On Friday, July 10, 1840, William Maxwell walked into H. J. Morrison’s store at the southeast corner of Main and Second Streets in Platteville, Wisconsin Territory, and purchased a pair of pants and a bar of soap. Maxwell, a Black man, worked as a lead miner at one of Platteville’s mining ranges. He was one of thousands of lead miners working in the upper Mississippi River valley’s lead region, which encompasses modern-day southwest Wisconsin, northwest Illinois, and northeast Iowa. Maxwell’s origins are unknown, but he must have had a connection with John H. Rountree, an influential white Platteville businessman, for Maxwell was living with the Rountree family that summer. In his spare time, Maxwell prospected for lead on Rountree’s property west of town. If he discovered a vein of lead there, he could—as a free man—apply to Rountree to lease the land in order to start his own lead ore range and go into business for himself.1

Five blocks west of Morrison’s store, at the northwest corner of Main and Chestnut Streets, two Black girls, each around ten years old, lived at the house of James Mitchell, a white Methodist deacon. Alice and the other girl, whose name is not known, were illegally enslaved by Mitchell, though this was not widely known in Platteville. The records of an 1840 court case, in which Mitchell sued for $300 “indebted unto him,” reveal that the two girls were made to labor for him in the lead industry and that he collected their pay. James forced “his servants,” as he called them during the court case, to work at Platteville’s Coates & Vineyard lead smelting furnace, in close proximity to a roaring fire and hot molten lead.2 In addition, the two girls were made to help his wife, Lititia, with their three children, all under five. A boarder at the Mitchells’ house during this time remembered that James “used [the girls] hardly” and “that they frequently (or usually) had to sleep on the floor or hearth with nothing except some old garments to put under them or cover them, and that they never went to school or Sunday school, nor meeting, unless to take care of the child for Mrs. M[itchell].” Henry Christopher, a Black teenager listed in the census records as “free,” also lived in the household.3

Free, indentured, and enslaved Black individuals had been working in the region’s lead industry since the beginning of what has come to be known as the lead era, stretching from the 1820s to the 1840s. In 1822, Colonel James Johnson brought eight men, four of whom were Black, to work his lead ranges near Galena, Illinois. Enslaving or forcibly indenturing people in the lead region was in direct violation of the Northwest Ordinance of 1787, which prohibited slavery in the Northwest Territory.4 One prominent enslaver was Henry Dodge, future governor of Wisconsin Territory, who compelled five people he enslaved to move with him from Missouri to Wisconsin in 1827 and forced them to work at his lead smelting furnace near Dodgeville. Though he promised to emancipate them after a few years of work, he did not officially manumit them until eleven years had passed, in April 1838, two years after he became governor of Wisconsin Territory.5 While these five enslaved people were listed by their first names on their manumission papers, they had, according to other documents, assumed surnames—going by the names of Thomas Dodge, James Gardner, Leah Jones, Joseph Dublin, and John Tobias Dodge—even before gaining their freedom.6 That Henry Dodge listed them only by first name suggests a fundamental difference in how he viewed them and how they may have viewed themselves.

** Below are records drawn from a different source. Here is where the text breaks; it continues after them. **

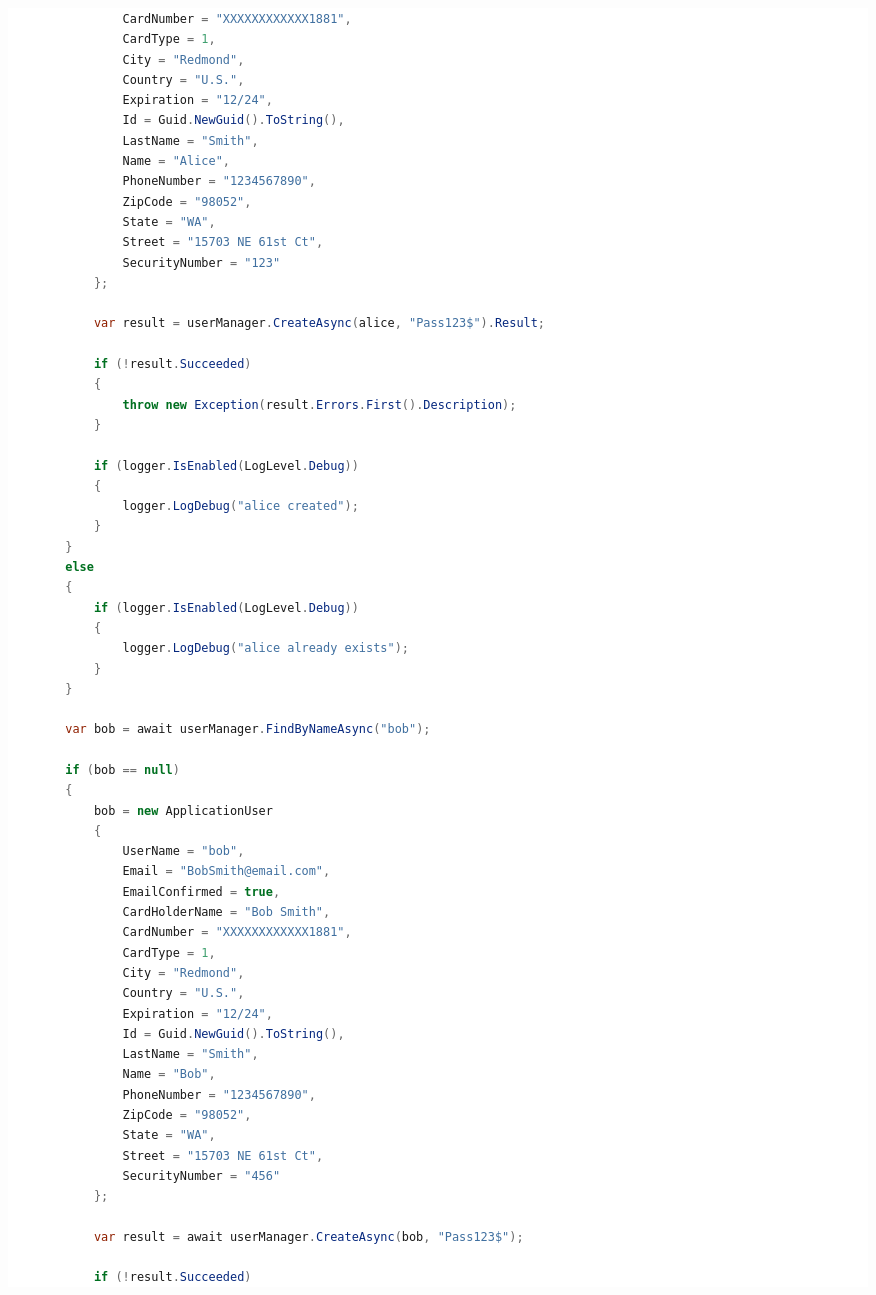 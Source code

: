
```csharp
                CardNumber = "XXXXXXXXXXXX1881",
                CardType = 1,
                City = "Redmond",
                Country = "U.S.",
                Expiration = "12/24",
                Id = Guid.NewGuid().ToString(),
                LastName = "Smith",
                Name = "Alice",
                PhoneNumber = "1234567890",
                ZipCode = "98052",
                State = "WA",
                Street = "15703 NE 61st Ct",
                SecurityNumber = "123"
            };

            var result = userManager.CreateAsync(alice, "Pass123$").Result;

            if (!result.Succeeded)
            {
                throw new Exception(result.Errors.First().Description);
            }

            if (logger.IsEnabled(LogLevel.Debug))
            {
                logger.LogDebug("alice created");
            }
        }
        else
        {
            if (logger.IsEnabled(LogLevel.Debug))
            {
                logger.LogDebug("alice already exists");
            }
        }

        var bob = await userManager.FindByNameAsync("bob");

        if (bob == null)
        {
            bob = new ApplicationUser
            {
                UserName = "bob",
                Email = "BobSmith@email.com",
                EmailConfirmed = true,
                CardHolderName = "Bob Smith",
                CardNumber = "XXXXXXXXXXXX1881",
                CardType = 1,
                City = "Redmond",
                Country = "U.S.",
                Expiration = "12/24",
                Id = Guid.NewGuid().ToString(),
                LastName = "Smith",
                Name = "Bob",
                PhoneNumber = "1234567890",
                ZipCode = "98052",
                State = "WA",
                Street = "15703 NE 61st Ct",
                SecurityNumber = "456"
            };

            var result = await userManager.CreateAsync(bob, "Pass123$");

            if (!result.Succeeded)
``` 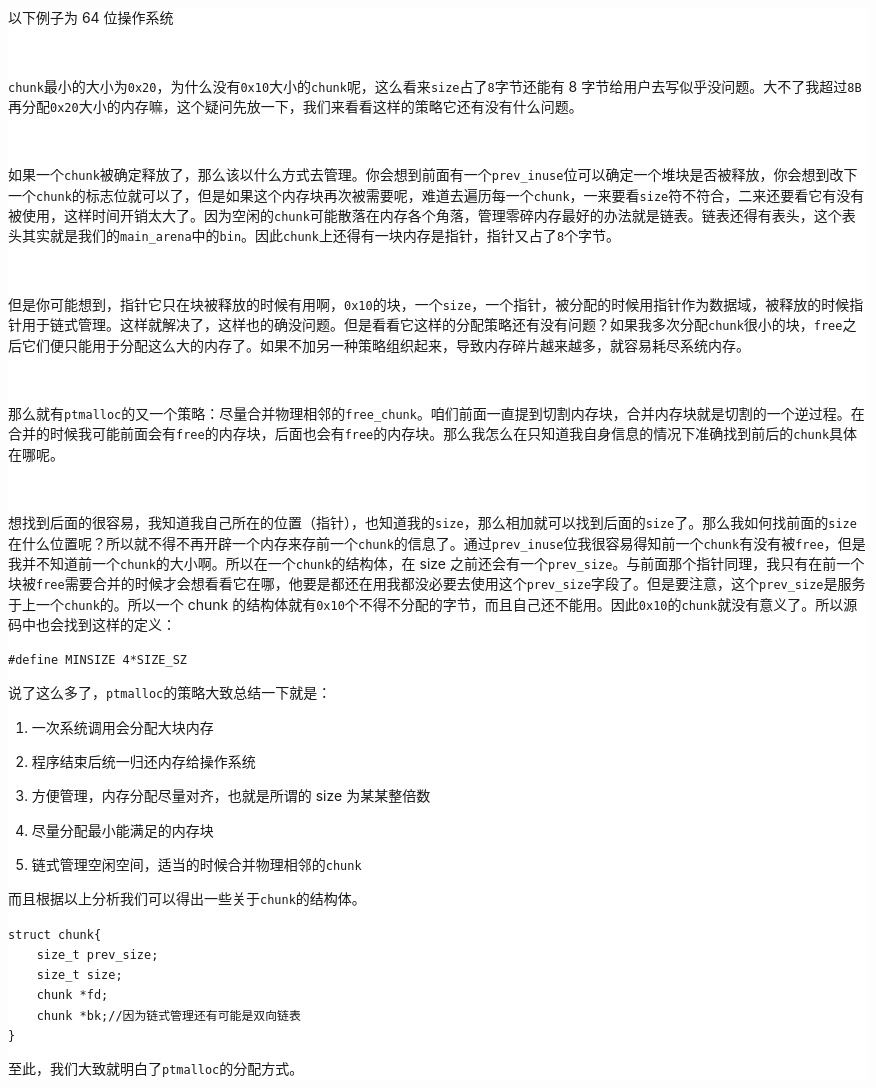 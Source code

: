 
以下例子为 64 位操作系统

 

`chunk`最小的大小为`0x20`，为什么没有`0x10`大小的`chunk`呢，这么看来`size`占了`8`字节还能有 8 字节给用户去写似乎没问题。大不了我超过`8B`再分配`0x20`大小的内存嘛，这个疑问先放一下，我们来看看这样的策略它还有没有什么问题。

 

如果一个`chunk`被确定释放了，那么该以什么方式去管理。你会想到前面有一个`prev_inuse`位可以确定一个堆块是否被释放，你会想到改下一个`chunk`的标志位就可以了，但是如果这个内存块再次被需要呢，难道去遍历每一个`chunk`，一来要看`size`符不符合，二来还要看它有没有被使用，这样时间开销太大了。因为空闲的`chunk`可能散落在内存各个角落，管理零碎内存最好的办法就是链表。链表还得有表头，这个表头其实就是我们的`main_arena`中的`bin`。因此`chunk`上还得有一块内存是指针，指针又占了`8`个字节。

 

但是你可能想到，指针它只在块被释放的时候有用啊，`0x10`的块，一个`size`，一个指针，被分配的时候用指针作为数据域，被释放的时候指针用于链式管理。这样就解决了，这样也的确没问题。但是看看它这样的分配策略还有没有问题？如果我多次分配`chunk`很小的块，`free`之后它们便只能用于分配这么大的内存了。如果不加另一种策略组织起来，导致内存碎片越来越多，就容易耗尽系统内存。

 

那么就有`ptmalloc`的又一个策略：尽量合并物理相邻的`free_chunk`。咱们前面一直提到切割内存块，合并内存块就是切割的一个逆过程。在合并的时候我可能前面会有`free`的内存块，后面也会有`free`的内存块。那么我怎么在只知道我自身信息的情况下准确找到前后的`chunk`具体在哪呢。

 

想找到后面的很容易，我知道我自己所在的位置（指针），也知道我的`size`，那么相加就可以找到后面的`size`了。那么我如何找前面的`size`在什么位置呢？所以就不得不再开辟一个内存来存前一个`chunk`的信息了。通过`prev_inuse`位我很容易得知前一个`chunk`有没有被`free`，但是我并不知道前一个`chunk`的大小啊。所以在一个`chunk`的结构体，在 size 之前还会有一个`prev_size`。与前面那个指针同理，我只有在前一个块被`free`需要合并的时候才会想看看它在哪，他要是都还在用我都没必要去使用这个`prev_size`字段了。但是要注意，这个`prev_size`是服务于上一个`chunk`的。所以一个 chunk 的结构体就有`0x10`个不得不分配的字节，而且自己还不能用。因此`0x10`的`chunk`就没有意义了。所以源码中也会找到这样的定义：

```
#define MINSIZE 4*SIZE_SZ

```

说了这么多了，`ptmalloc`的策略大致总结一下就是：

1.  一次系统调用会分配大块内存
    
2.  程序结束后统一归还内存给操作系统
    
3.  方便管理，内存分配尽量对齐，也就是所谓的 size 为某某整倍数
    
4.  尽量分配最小能满足的内存块
    
5.  链式管理空闲空间，适当的时候合并物理相邻的`chunk`
    

而且根据以上分析我们可以得出一些关于`chunk`的结构体。

```
struct chunk{
    size_t prev_size;
    size_t size;
    chunk *fd;
    chunk *bk;//因为链式管理还有可能是双向链表
}

```

至此，我们大致就明白了`ptmalloc`的分配方式。
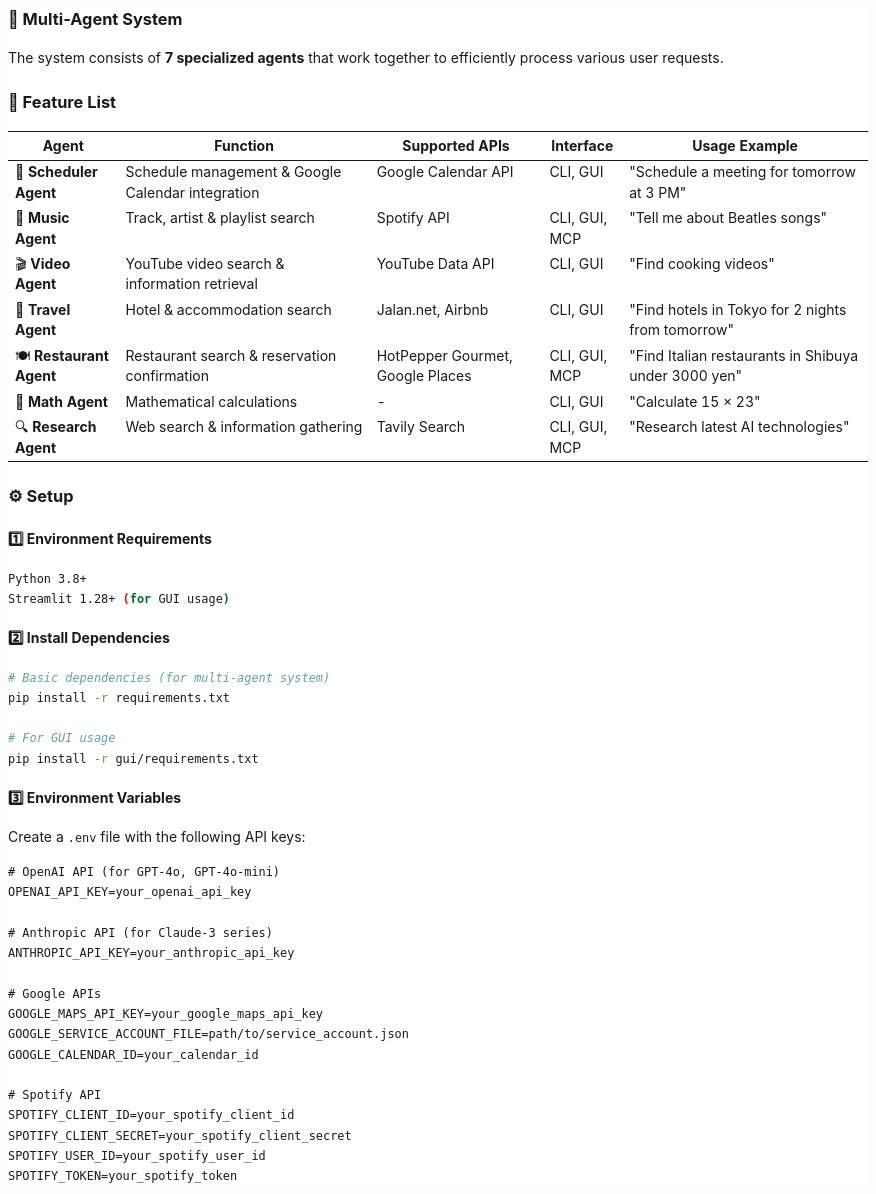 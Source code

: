 ### 🤖 Multi-Agent System

The system consists of **7 specialized agents** that work together to efficiently process various user requests.

### 🚀 Feature List

<div align="center">

| Agent | Function | Supported APIs | Interface | Usage Example |
|-------|----------|----------------|-----------|---------------|
| 📅 **Scheduler Agent** | Schedule management & Google Calendar integration | Google Calendar API | CLI, GUI | "Schedule a meeting for tomorrow at 3 PM" |
| 🎵 **Music Agent** | Track, artist & playlist search | Spotify API | CLI, GUI, MCP | "Tell me about Beatles songs" |
| 🎬 **Video Agent** | YouTube video search & information retrieval | YouTube Data API | CLI, GUI | "Find cooking videos" |
| 🏨 **Travel Agent** | Hotel & accommodation search | Jalan.net, Airbnb | CLI, GUI | "Find hotels in Tokyo for 2 nights from tomorrow" |
| 🍽️ **Restaurant Agent** | Restaurant search & reservation confirmation | HotPepper Gourmet, Google Places | CLI, GUI, MCP | "Find Italian restaurants in Shibuya under 3000 yen" |
| 🔢 **Math Agent** | Mathematical calculations | - | CLI, GUI | "Calculate 15 × 23" |
| 🔍 **Research Agent** | Web search & information gathering | Tavily Search | CLI, GUI, MCP | "Research latest AI technologies" |

</div>

### ⚙️ Setup

#### 1️⃣ Environment Requirements

```bash
Python 3.8+
Streamlit 1.28+ (for GUI usage)
```

#### 2️⃣ Install Dependencies

```bash
# Basic dependencies (for multi-agent system)
pip install -r requirements.txt

# For GUI usage
pip install -r gui/requirements.txt
```

#### 3️⃣ Environment Variables

Create a `.env` file with the following API keys:

```env
# OpenAI API (for GPT-4o, GPT-4o-mini)
OPENAI_API_KEY=your_openai_api_key

# Anthropic API (for Claude-3 series)
ANTHROPIC_API_KEY=your_anthropic_api_key

# Google APIs
GOOGLE_MAPS_API_KEY=your_google_maps_api_key
GOOGLE_SERVICE_ACCOUNT_FILE=path/to/service_account.json
GOOGLE_CALENDAR_ID=your_calendar_id

# Spotify API
SPOTIFY_CLIENT_ID=your_spotify_client_id
SPOTIFY_CLIENT_SECRET=your_spotify_client_secret
SPOTIFY_USER_ID=your_spotify_user_id
SPOTIFY_TOKEN=your_spotify_token

``` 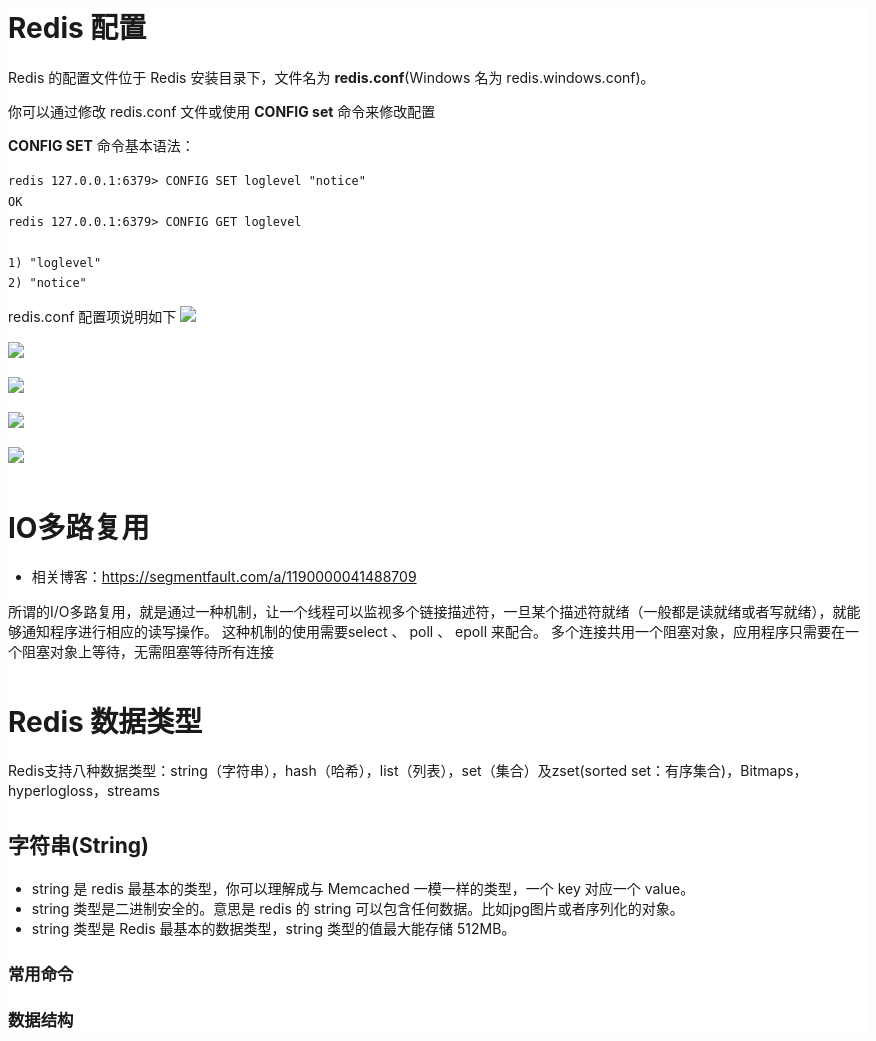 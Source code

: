 # Redis 配置

Redis 的配置文件位于 Redis 安装目录下，文件名为 **redis.conf**(Windows 名为 redis.windows.conf)。

你可以通过修改 redis.conf 文件或使用 **CONFIG set** 命令来修改配置

**CONFIG SET** 命令基本语法：

```shell
redis 127.0.0.1:6379> CONFIG SET loglevel "notice"
OK
redis 127.0.0.1:6379> CONFIG GET loglevel

1) "loglevel"
2) "notice"
```

redis.conf 配置项说明如下
![](F:\MyGithub\Redis\img\3.png)

![](F:\MyGithub\Redis\img\4.png)

![](F:\MyGithub\Redis\img\5.png)

![](F:\MyGithub\Redis\img\6.png)

![](F:\MyGithub\Redis\img\7.png)

# IO多路复用

- 相关博客：https://segmentfault.com/a/1190000041488709

所谓的I/O多路复用，就是通过一种机制，让一个线程可以监视多个链接描述符，一旦某个描述符就绪（一般都是读就绪或者写就绪），就能够通知程序进行相应的读写操作。 这种机制的使用需要select 、 poll 、 epoll 来配合。 多个连接共用一个阻塞对象，应用程序只需要在一个阻塞对象上等待，无需阻塞等待所有连接

# Redis 数据类型

Redis支持八种数据类型：string（字符串），hash（哈希），list（列表），set（集合）及zset(sorted set：有序集合)，Bitmaps，hyperlogloss，streams

## 字符串(String)

- string 是 redis 最基本的类型，你可以理解成与 Memcached 一模一样的类型，一个 key 对应一个 value。
- string 类型是二进制安全的。意思是 redis 的 string 可以包含任何数据。比如jpg图片或者序列化的对象。
- string 类型是 Redis 最基本的数据类型，string 类型的值最大能存储 512MB。

### 常用命令

### 数据结构
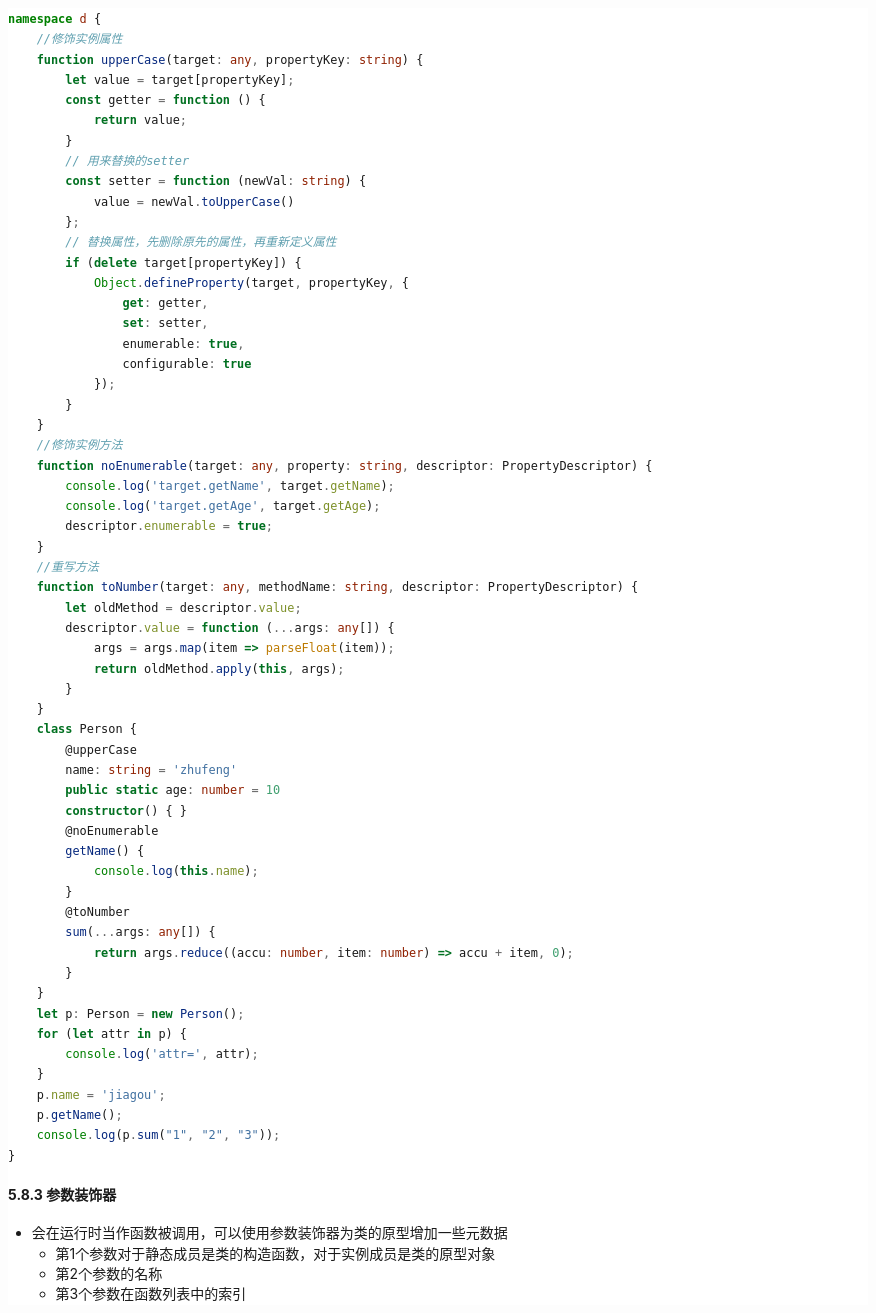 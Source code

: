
 ```ts
namespace d {
    //修饰实例属性
    function upperCase(target: any, propertyKey: string) {
        let value = target[propertyKey];
        const getter = function () {
            return value;
        }
        // 用来替换的setter
        const setter = function (newVal: string) {
            value = newVal.toUpperCase()
        };
        // 替换属性，先删除原先的属性，再重新定义属性
        if (delete target[propertyKey]) {
            Object.defineProperty(target, propertyKey, {
                get: getter,
                set: setter,
                enumerable: true,
                configurable: true
            });
        }
    }
    //修饰实例方法
    function noEnumerable(target: any, property: string, descriptor: PropertyDescriptor) {
        console.log('target.getName', target.getName);
        console.log('target.getAge', target.getAge);
        descriptor.enumerable = true;
    }
    //重写方法
    function toNumber(target: any, methodName: string, descriptor: PropertyDescriptor) {
        let oldMethod = descriptor.value;
        descriptor.value = function (...args: any[]) {
            args = args.map(item => parseFloat(item));
            return oldMethod.apply(this, args);
        }
    }
    class Person {
        @upperCase
        name: string = 'zhufeng'
        public static age: number = 10
        constructor() { }
        @noEnumerable
        getName() {
            console.log(this.name);
        }
        @toNumber
        sum(...args: any[]) {
            return args.reduce((accu: number, item: number) => accu + item, 0);
        }
    }
    let p: Person = new Person();
    for (let attr in p) {
        console.log('attr=', attr);
    }
    p.name = 'jiagou';
    p.getName();
    console.log(p.sum("1", "2", "3"));
}
```
#### 5.8.3 参数装饰器
+ 会在运行时当作函数被调用，可以使用参数装饰器为类的原型增加一些元数据
    + 第1个参数对于静态成员是类的构造函数，对于实例成员是类的原型对象
    + 第2个参数的名称
    + 第3个参数在函数列表中的索引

Whether by coincidence or by design, Governor Dodge manumitted these five individuals before the 1838–1839 session of the territorial legislature, during which a more robust antislavery law was passed. Once this law went into effect, anyone caught forcing an individual “to service against his will” faced either a maximum of two years in a county jail or a maximum fine of $1,000.7

By 1840, at least eighteen people still remained illegally enslaved in the southwest Wisconsin counties of Crawford, Grant, and Iowa. Potosi resident Mary Boardman noted This public sentiment, however, was on the verge of being challenged. Through the careful documentation of enslaved individuals by census takers, antislavery agitation by an abolitionist from England, and civil lawsuits brought by Black plaintiffs to recover their property, not only was slavery challenged and made more socially unacceptable in the lead region during this era but important progress was also made toward racial equality under the law.